• TASK DETAILS: Only the lines that include "principal" should be copied from the data below.

══ DATA FOR REVIEW ══

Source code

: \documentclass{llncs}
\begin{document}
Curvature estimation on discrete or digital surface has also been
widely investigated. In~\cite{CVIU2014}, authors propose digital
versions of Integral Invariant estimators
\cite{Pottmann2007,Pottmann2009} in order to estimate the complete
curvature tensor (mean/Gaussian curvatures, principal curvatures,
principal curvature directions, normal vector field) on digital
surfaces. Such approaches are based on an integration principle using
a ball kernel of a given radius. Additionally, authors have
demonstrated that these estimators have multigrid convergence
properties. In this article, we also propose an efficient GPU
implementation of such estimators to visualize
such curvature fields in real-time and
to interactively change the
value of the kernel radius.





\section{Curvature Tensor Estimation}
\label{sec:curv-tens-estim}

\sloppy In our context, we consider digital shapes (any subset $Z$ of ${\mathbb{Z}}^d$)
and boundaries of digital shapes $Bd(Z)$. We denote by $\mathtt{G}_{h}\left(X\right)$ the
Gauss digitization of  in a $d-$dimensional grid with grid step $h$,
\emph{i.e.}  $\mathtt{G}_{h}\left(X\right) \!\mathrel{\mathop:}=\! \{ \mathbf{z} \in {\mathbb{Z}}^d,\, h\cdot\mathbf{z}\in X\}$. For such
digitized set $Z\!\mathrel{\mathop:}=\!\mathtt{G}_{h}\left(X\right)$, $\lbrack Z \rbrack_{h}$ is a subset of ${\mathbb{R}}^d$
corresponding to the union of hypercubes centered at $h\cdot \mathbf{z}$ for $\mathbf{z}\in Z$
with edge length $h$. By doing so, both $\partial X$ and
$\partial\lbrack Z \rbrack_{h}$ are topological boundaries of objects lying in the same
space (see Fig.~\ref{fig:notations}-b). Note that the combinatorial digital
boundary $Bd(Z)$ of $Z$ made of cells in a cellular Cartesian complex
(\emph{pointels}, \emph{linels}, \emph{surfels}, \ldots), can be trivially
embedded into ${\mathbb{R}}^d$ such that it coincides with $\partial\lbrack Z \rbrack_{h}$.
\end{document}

═══

• ANSWER TO THIS PROBLEM:
curvature tensor (mean/Gaussian curvatures, principal curvatures,
principal curvature directions, normal vector field) on digital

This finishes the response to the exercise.